> _What the task asks_:
Pictures do not belong in the copy, so please give every entry below again exactly.

Dataset excerpts:
******

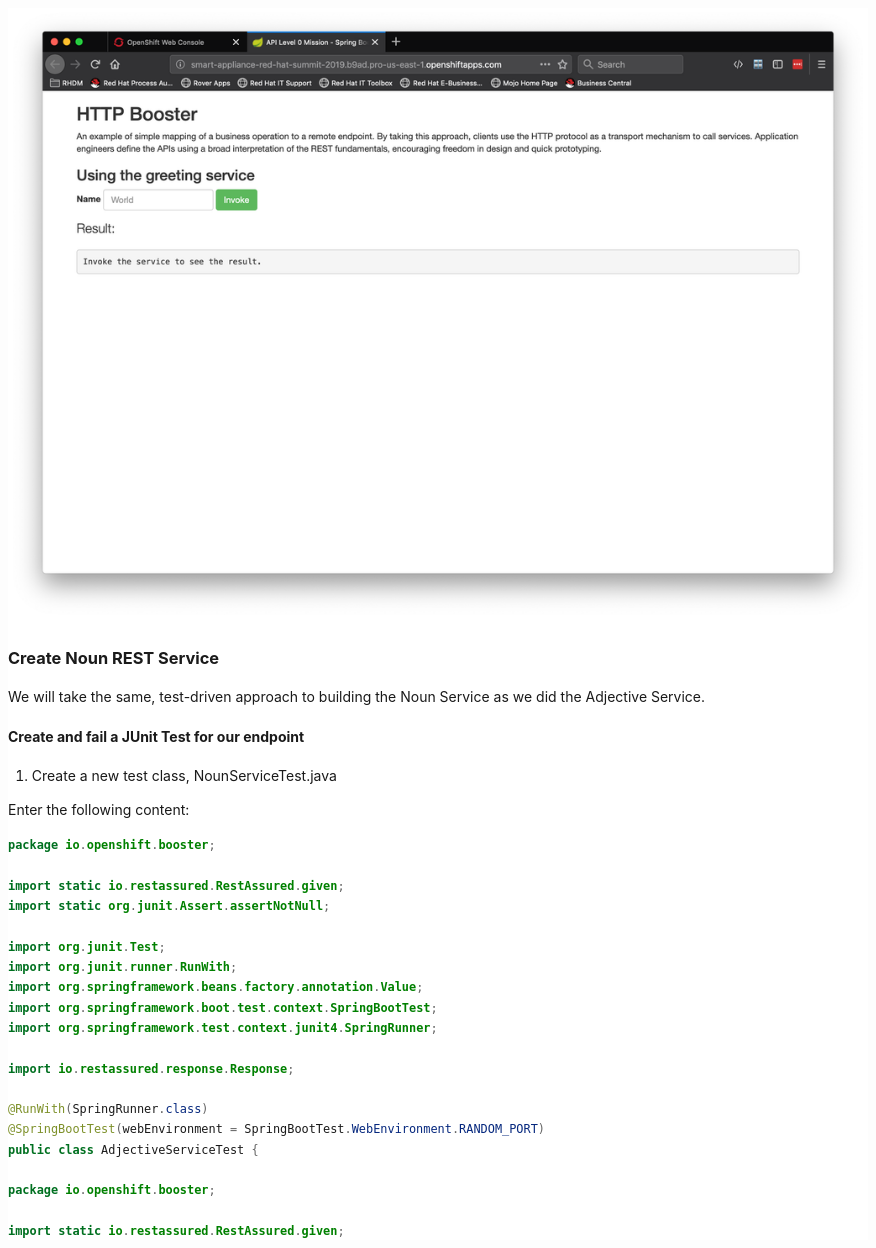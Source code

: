 ![](./images/4-1/06-greeting_service.png)  


###  Create Noun REST Service

We will take the same, test-driven approach to building the Noun Service as we did the Adjective Service.

#### Create and fail a JUnit Test for our endpoint

1. Create a new test class, NounServiceTest.java

Enter the following content:

```java
package io.openshift.booster;

import static io.restassured.RestAssured.given;
import static org.junit.Assert.assertNotNull;

import org.junit.Test;
import org.junit.runner.RunWith;
import org.springframework.beans.factory.annotation.Value;
import org.springframework.boot.test.context.SpringBootTest;
import org.springframework.test.context.junit4.SpringRunner;

import io.restassured.response.Response;

@RunWith(SpringRunner.class)
@SpringBootTest(webEnvironment = SpringBootTest.WebEnvironment.RANDOM_PORT)
public class AdjectiveServiceTest {

package io.openshift.booster;

import static io.restassured.RestAssured.given;
```
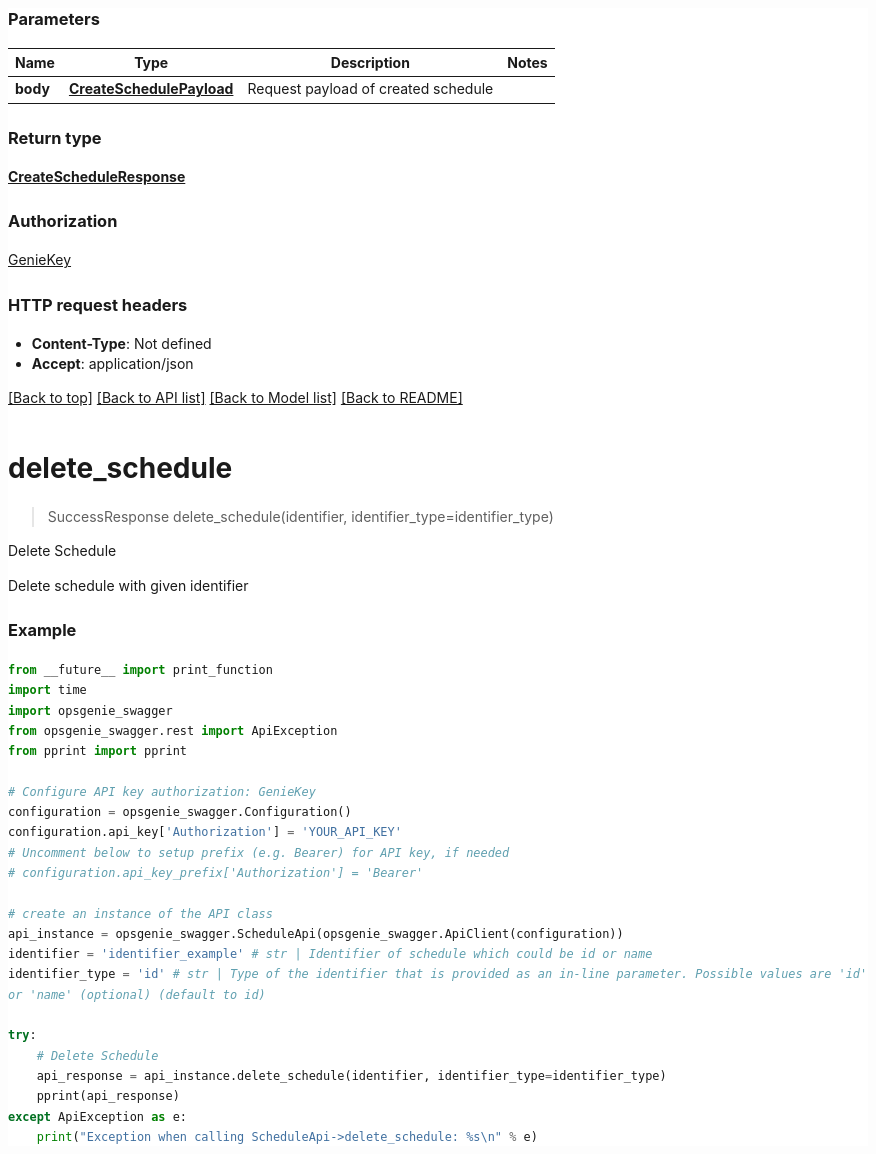 ### Parameters

Name | Type | Description  | Notes
------------- | ------------- | ------------- | -------------
 **body** | [**CreateSchedulePayload**](CreateSchedulePayload.md)| Request payload of created schedule | 

### Return type

[**CreateScheduleResponse**](CreateScheduleResponse.md)

### Authorization

[GenieKey](../README.md#GenieKey)

### HTTP request headers

 - **Content-Type**: Not defined
 - **Accept**: application/json

[[Back to top]](#) [[Back to API list]](../README.md#documentation-for-api-endpoints) [[Back to Model list]](../README.md#documentation-for-models) [[Back to README]](../README.md)

# **delete_schedule**
> SuccessResponse delete_schedule(identifier, identifier_type=identifier_type)

Delete Schedule

Delete schedule with given identifier

### Example
```python
from __future__ import print_function
import time
import opsgenie_swagger
from opsgenie_swagger.rest import ApiException
from pprint import pprint

# Configure API key authorization: GenieKey
configuration = opsgenie_swagger.Configuration()
configuration.api_key['Authorization'] = 'YOUR_API_KEY'
# Uncomment below to setup prefix (e.g. Bearer) for API key, if needed
# configuration.api_key_prefix['Authorization'] = 'Bearer'

# create an instance of the API class
api_instance = opsgenie_swagger.ScheduleApi(opsgenie_swagger.ApiClient(configuration))
identifier = 'identifier_example' # str | Identifier of schedule which could be id or name
identifier_type = 'id' # str | Type of the identifier that is provided as an in-line parameter. Possible values are 'id' or 'name' (optional) (default to id)

try:
    # Delete Schedule
    api_response = api_instance.delete_schedule(identifier, identifier_type=identifier_type)
    pprint(api_response)
except ApiException as e:
    print("Exception when calling ScheduleApi->delete_schedule: %s\n" % e)
```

******

> _Written response_:
Source code

: ![](./images/4-1/06-greeting_service.png)  


###  Create Noun REST Service

We will take the same, test-driven approach to building the Noun Service as we did the Adjective Service.

#### Create and fail a JUnit Test for our endpoint

1. Create a new test class, NounServiceTest.java

Enter the following content:

```java
package io.openshift.booster;

import static io.restassured.RestAssured.given;
import static org.junit.Assert.assertNotNull;

import org.junit.Test;
import org.junit.runner.RunWith;
import org.springframework.beans.factory.annotation.Value;
import org.springframework.boot.test.context.SpringBootTest;
import org.springframework.test.context.junit4.SpringRunner;

import io.restassured.response.Response;

@RunWith(SpringRunner.class)
@SpringBootTest(webEnvironment = SpringBootTest.WebEnvironment.RANDOM_PORT)
public class AdjectiveServiceTest {

package io.openshift.booster;

import static io.restassured.RestAssured.given;
```
 ### Parameters

Name | Type | Description  | Notes
------------- | ------------- | ------------- | -------------
 **body** | [**CreateSchedulePayload**](CreateSchedulePayload.md)| Request payload of created schedule | 

### Return type

[**CreateScheduleResponse**](CreateScheduleResponse.md)

### Authorization

[GenieKey](../README.md#GenieKey)

### HTTP request headers

 - **Content-Type**: Not defined
 - **Accept**: application/json

[[Back to top]](#) [[Back to API list]](../README.md#documentation-for-api-endpoints) [[Back to Model list]](../README.md#documentation-for-models) [[Back to README]](../README.md)

# **delete_schedule**
> SuccessResponse delete_schedule(identifier, identifier_type=identifier_type)

Delete Schedule

Delete schedule with given identifier

### Example
```python
from __future__ import print_function
import time
import opsgenie_swagger
from opsgenie_swagger.rest import ApiException
from pprint import pprint

# Configure API key authorization: GenieKey
configuration = opsgenie_swagger.Configuration()
configuration.api_key['Authorization'] = 'YOUR_API_KEY'
# Uncomment below to setup prefix (e.g. Bearer) for API key, if needed
# configuration.api_key_prefix['Authorization'] = 'Bearer'

# create an instance of the API class
api_instance = opsgenie_swagger.ScheduleApi(opsgenie_swagger.ApiClient(configuration))
identifier = 'identifier_example' # str | Identifier of schedule which could be id or name
identifier_type = 'id' # str | Type of the identifier that is provided as an in-line parameter. Possible values are 'id' or 'name' (optional) (default to id)

try:
    # Delete Schedule
    api_response = api_instance.delete_schedule(identifier, identifier_type=identifier_type)
    pprint(api_response)
except ApiException as e:
    print("Exception when calling ScheduleApi->delete_schedule: %s\n" % e)
```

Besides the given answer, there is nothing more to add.